I've loved Mesa Verde National Park from the first time I saw it. To think that the Ancestral Pueblo people lived here from about 550 to 1300 A.D. For most of that time, they lived in pueblos on top of the Mesa, but, for some unknown reason, in the 1190s, they built and moved into cliff dwellings. It is these amazing structures that are the highlight of the park.
There are many canyons running north and south separating the 81 square miles of the park into many different flattop mesas. The two that have roads are Chapin Mesa and Wetherill Mesa. Unfortunately, the road to Wetherill Mesa is only open late May to early September and we were a little early. (We were there mid-May.)
It seems that from any viewpoint, you can look across the canyon and see some kind of cliff dwelling.
But to tour the two main ones, you have to get tickets which we did the day before. (Wow! We actually committed to something.)
So promptly at 10 o'clock, we were at the meeting point for our tour of Cliff Palace, the park's largest cliff dwelling. It is truly magnificent. (Note the food storage rooms just under the roof.)
It looked similar to this in 1888 when two cowboys, Richard Wetherill and Charlie Mason came upon it while chasing cattle up the canyon.
Although it seems totally different at first glance, a lot of the structure was under all that rubble and had to be excavated.
I'm always interested in what is original and what has been recreated. Here's a wall that is in both pictures.
Imagine chipping away at the sandstone to make it fit so uniformly.
But if there happened to be a large boulder in the way, it was incorporated into the structure.
We had the best ranger leading our tour. He was a gifted story teller and made me feel like I was there in the 13th century. It gave me chills to look up inside the square tower and see decorative painting still there.
Our next tour was Balcony House, famous for the 32-foot ladder that visitors must climb. Before I went on the road, I was afraid to climb above a couple of rungs. Now, nothing fazes me.

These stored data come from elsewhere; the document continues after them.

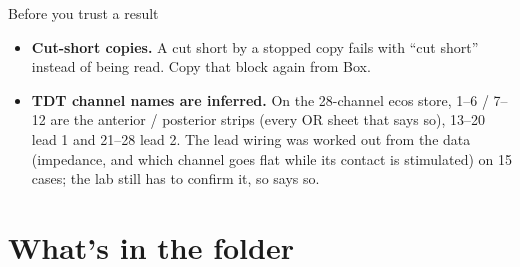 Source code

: \begin{careful}{Before you trust a result}
\begin{itemize}[topsep=0pt]
  \item \textbf{Cut-short copies.} A  cut short by a stopped copy fails with ``cut short'' instead of being read. Copy that block again from Box.
  \item \textbf{TDT channel names are inferred.} On the 28-channel ecos store, 1--6 / 7--12 are the anterior / posterior strips (every OR sheet that says so), 13--20 lead 1 and 21--28 lead 2. The lead wiring was worked out from the data (impedance, and which channel goes flat while its contact is stimulated) on 15 cases; the lab still has to confirm it, so  says so.
\end{itemize}
\end{careful}

\section{What's in the folder}

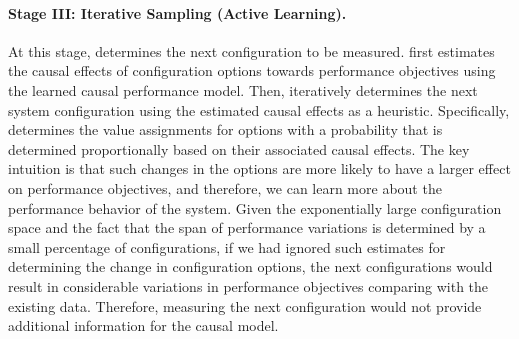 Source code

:



\paragraph{Stage III: Iterative Sampling (Active Learning).}
\label{sect:path_discovery}



At this stage, \ourapproach determines the next configuration to be measured. 
\ourapproach first estimates the causal effects of configuration options towards performance objectives using the learned causal performance model. Then, \ourapproach iteratively determines the next system configuration using the estimated causal effects as a heuristic. Specifically, \ourapproach determines the value assignments for options with a probability that is determined proportionally based on their associated causal effects. The key intuition is that such changes in the options are more likely to have a larger effect on performance objectives, and therefore, we can learn more about the performance behavior of the system. Given the exponentially large configuration space and the fact that the span of performance variations is determined by a small percentage of configurations, if we had ignored such estimates for determining the change in configuration options, the next configurations would result in considerable variations in performance objectives comparing with the existing data. Therefore, measuring the next configuration would not provide additional information for the causal model. 

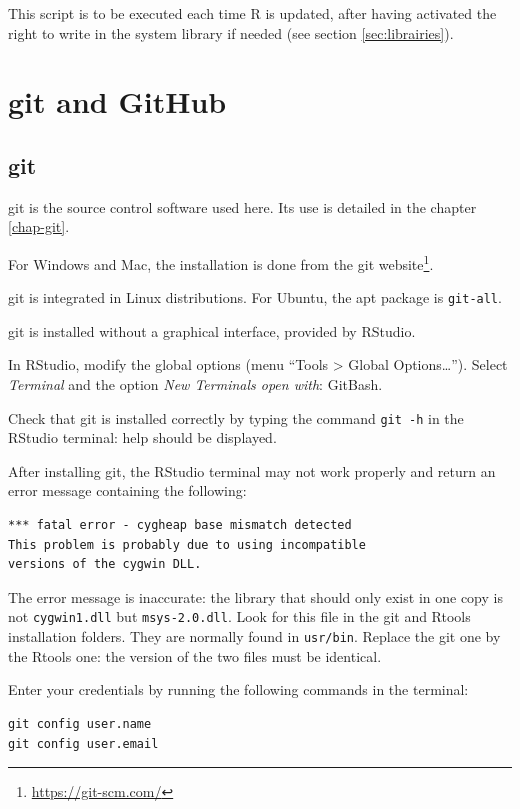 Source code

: \documentclass[
  12pt,
  american,
  a4paper,
  extrafontsizes,onecolumn,openright
  ]{memoir}
\newlength{\rf}
\begin{document}
This script is to be executed each time R is updated, after having activated the right to write in the system library if needed (see section \ref{sec:librairies}).

\section{git and GitHub}\label{git-and-github}

\subsection{git}\label{git}

git is the source control software used here.
Its use is detailed in the chapter \ref{chap-git}.

For Windows and Mac, the installation is done from the git website\footnote{\url{https://git-scm.com/}}.

git is integrated in Linux distributions.
For Ubuntu, the apt package is \texttt{git-all}.

git is installed without a graphical interface, provided by RStudio.

In RStudio, modify the global options (menu \enquote{Tools \textgreater{} Global Options\ldots{}}).
Select \emph{Terminal} and the option \emph{New Terminals open with}: GitBash.

Check that git is installed correctly by typing the command \texttt{git\ -h} in the RStudio terminal: help should be displayed.

After installing git, the RStudio terminal may not work properly and return an error message containing the following:

\begin{verbatim}
*** fatal error - cygheap base mismatch detected
This problem is probably due to using incompatible 
versions of the cygwin DLL.
\end{verbatim}

The error message is inaccurate: the library that should only exist in one copy is not \texttt{cygwin1.dll} but \texttt{msys-2.0.dll}.
Look for this file in the git and Rtools installation folders.
They are normally found in \texttt{usr/bin}.
Replace the git one by the Rtools one: the version of the two files must be identical.

Enter your credentials by running the following commands in the terminal:

\begin{verbatim}
git config user.name
git config user.email
\end{verbatim}
\end{document}
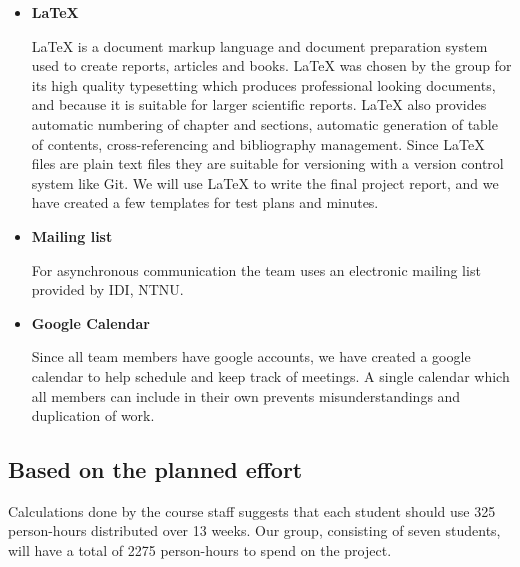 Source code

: \begin{itemize}
\item \textbf{LaTeX}

LaTeX is a document markup language and document preparation system used to create reports, articles and books. LaTeX was chosen by the group for its high quality typesetting which produces professional looking documents, and because it is suitable for larger scientific reports. LaTeX also provides automatic numbering of chapter and sections, automatic generation of table of contents, cross-referencing and bibliography management. Since LaTeX files are plain text files they are suitable for versioning with a version control system like Git. We will use LaTeX to write the final project report, and we have created a few templates for test plans and minutes.

\item \textbf{Mailing list}

For asynchronous communication the team uses an electronic mailing list provided by IDI, NTNU.

\item \textbf{Google Calendar}

Since all team members have google accounts, we have created a google calendar to help schedule and keep track of meetings. A single calendar which all members can include in their own prevents misunderstandings and duplication of work.

\end{itemize}

\subsection{Based on the planned effort}
Calculations done by the course staff suggests that each student should use 325 person-hours distributed over 13 weeks. Our group, consisting of seven students, will have a total of 2275 person-hours to spend on the project. 

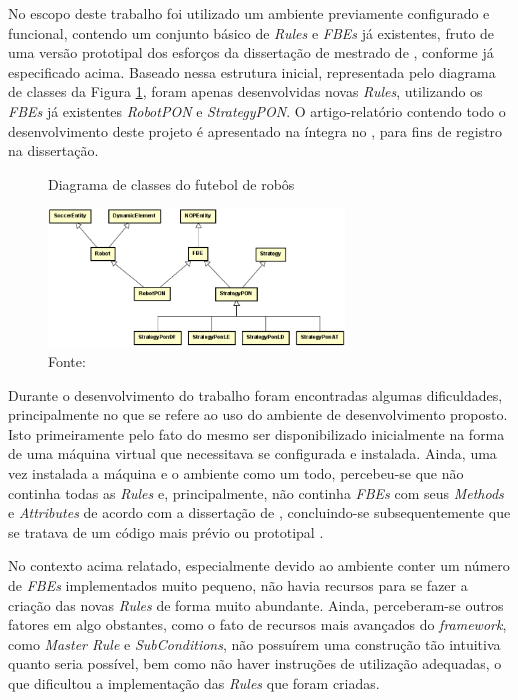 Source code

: No escopo deste trabalho foi utilizado um ambiente previamente configurado e
funcional, contendo um conjunto básico de \textit{Rules} e \textit{FBEs} já
existentes, fruto de uma versão prototipal dos esforços da dissertação de
mestrado de , conforme já especificado acima.
Baseado nessa estrutura inicial, representada pelo diagrama de classes da Figura
\ref{fig:class_futebol}, foram apenas desenvolvidas novas \textit{Rules},
utilizando os \textit{FBEs} já existentes \textit{RobotPON} e
\textit{StrategyPON}. O artigo-relatório contendo todo o desenvolvimento deste
projeto é apresentado na íntegra no , para fins de
registro na dissertação.

\begin{figure}[!htb]
    \centering
    \caption{Diagrama de classes do futebol de robôs}
    \includegraphics[width=0.7\textwidth]{../figures/class_futebol.png}
    \smallskip
    \caption*{Fonte: }
    \label{fig:class_futebol}
\end{figure}

\FloatBarrier

Durante o desenvolvimento do trabalho foram encontradas algumas dificuldades,
principalmente no que se refere ao uso do ambiente de desenvolvimento proposto.
Isto primeiramente pelo fato do mesmo ser disponibilizado inicialmente na forma
de uma máquina virtual que necessitava se configurada e instalada. Ainda, uma vez
instalada a máquina e o ambiente como um todo, percebeu-se que não continha
todas as \textit{Rules} e, principalmente, não continha \textit{FBEs} com seus
\textit{Methods} e \textit{Attributes} de acordo com a dissertação de
, concluindo-se subsequentemente que se tratava de
um código mais prévio ou prototipal \cite{lima_2020}.

No contexto acima relatado, especialmente devido ao ambiente conter um número de
\textit{FBEs} implementados muito pequeno, não havia recursos para se fazer a
criação das novas \textit{Rules} de forma muito abundante. Ainda, perceberam-se
outros fatores em algo obstantes, como o fato de recursos mais avançados do
\textit{framework}, como \textit{Master Rule} e \textit{SubConditions}, não
possuírem uma construção tão intuitiva quanto seria possível, bem como não haver
instruções de utilização adequadas, o que dificultou a implementação das
\textit{Rules} que foram criadas.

Our ranger for this tour wasn't quite as captivating, but we had a lot of children with us, and I must say he was very good with them. Here's a peek from one part of the dwelling to the other.

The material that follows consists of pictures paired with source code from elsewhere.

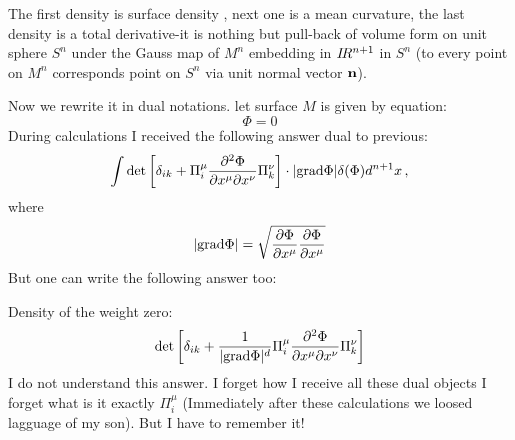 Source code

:  The first density is surface density , next one is a mean curvature,
 the last density is a total derivative-it is nothing but pull-back of
 volume form on unit sphere $S^{n}$ under the Gauss map of $M^n$
 embedding in $I\!R^{n+1}$
 in $S^n$ (to every point on $M^n$ corresponds point on $S^n$ via
 unit normal vector ${\bf n}$).

Now we rewrite it in dual notations.
let surface $M$ is given by equation:
            $$
            \Phi=0
             $$
During calculations I received the following answer dual
to previous:
                     $$
                 \int
                 \det
                 \left[
                    \delta_{ik}+
                    \Pi^\mu_i
                 {\partial^2 \Phi\over \partial x^\mu\partial x^\nu}
                     \Pi^\nu_k
                     \right]
                     \cdot
                     |{\rm grad}\Phi|
                      \delta(\Phi)
                    d^{n+1}x\,,
                     $$
where
                      $$
 |{\rm grad}\Phi|=\sqrt
                       {
          {\partial\Phi\over \partial x^\mu}
            {\partial\Phi\over \partial x^\mu}
                   }
                    $$
But one can write the following answer too:

 Density of the weight zero:
                $$
                                \det
                 \left[
                    \delta_{ik}+
                      {1\over |{\rm grad}\Phi|^d}
                    \Pi^\mu_i
                 {\partial^2 \Phi\over \partial x^\mu\partial x^\nu}
                     \Pi^\nu_k
                     \right]
                     $$
          I do not understand this answer.
          I forget how I receive all these dual objects
          I forget what is it exactly $\Pi^\mu_i$
       (Immediately after these calculations we loosed lagguage
        of my son).
        But I have to remember it!



            \bye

One theory for the move from mesa top to cliff dwellings was for protection. Although the ranger said this is probably not the reason, he did say this particular dwelling could be defended by an old woman with a stick. The original residents didn't have the sturdy 32-foot ladder from the nice trail built by the park service. Instead this was the way in or out.

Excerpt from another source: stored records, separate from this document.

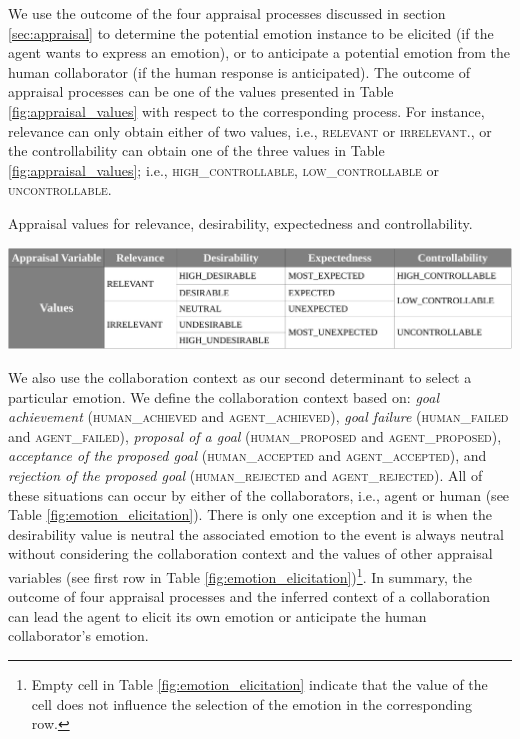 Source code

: \documentclass[12pt]{report}
\begin{document}
We use the outcome of the four appraisal processes discussed in section
\ref{sec:appraisal} to determine the potential emotion instance to be elicited
(if the agent wants to express an emotion), or to anticipate a potential emotion
from the human collaborator (if the human response is anticipated). The outcome
of appraisal processes can be one of the values presented in Table
\ref{fig:appraisal_values} with respect to the corresponding process.
{\color{red}For instance, relevance can only obtain either of two values,
i.e., \textsc{relevant} or \textsc{irrelevant}., or the controllability can
obtain one of the three values in Table \ref{fig:appraisal_values}; i.e.,
\textsc{high\_controllable, low\_controllable} or \textsc{uncontrollable}.}

\vspace*{5mm}
\begin{table}[tbh]
  \centering
  \caption{Appraisal values for relevance, desirability, expectedness and
  controllability.}
  \label{fig:appraisal_values}
  \vspace*{-3mm}
  \includegraphics[width=1\textwidth]{figure/apraisal_values_croped.pdf}
\end{table}

We also use the collaboration context as our second determinant to select a
particular emotion. We define the collaboration context based on: \textit{goal
achievement} (\textsc{human\_achieved} and \textsc{agent\_achieved}),
\textit{goal failure} (\textsc{human\_failed} and \textsc{agent\_failed}),
\textit{proposal of a goal} (\textsc{human\_proposed} and
\textsc{agent\_proposed}), \textit{acceptance of the proposed goal}
(\textsc{human\_accepted} and \textsc{agent\_accepted}), and \textit{rejection
of the proposed goal} (\textsc{human\_rejected} and \textsc{agent\_rejected}).
All of these situations can occur by either of the collaborators, i.e., agent or
human (see Table \ref{fig:emotion_elicitation}). There is only one exception
and it is when the desirability value is neutral the associated emotion to the
event is always neutral without considering the collaboration context and the
values of other appraisal variables (see first row in Table
\ref{fig:emotion_elicitation})\footnote{{\color{red}Empty cell in Table
\ref{fig:emotion_elicitation} indicate that the value of the cell does not
influence the selection of the emotion in the corresponding row.}}.
{\color{red}In summary, the outcome of four appraisal processes and the inferred
context of a collaboration can lead the agent to elicit its own emotion or
anticipate the human collaborator's emotion.}
\end{document}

Next we explored the Archeological Museum which displayed pottery and baskets found in the area. Our first ranger guide had mentioned that if a mug from that period with a handle is found anywhere in the United States, chances are it was made in Mesa Verde. It seems handles were their thing.
Our last stop of the day was Spruce Tree House and a self-guided tour. You can bet they still had rangers watching, but they were also very happy to answer questions. Spruce Tree House is tucked further under the cliff overhang and is the best preserved of the dwellings.
We noticed that it seemed to be deeper than the other two, with rooms tucked way back in the dark. The ranger verified this.
It's safe to say we were pretty tired after all this touring.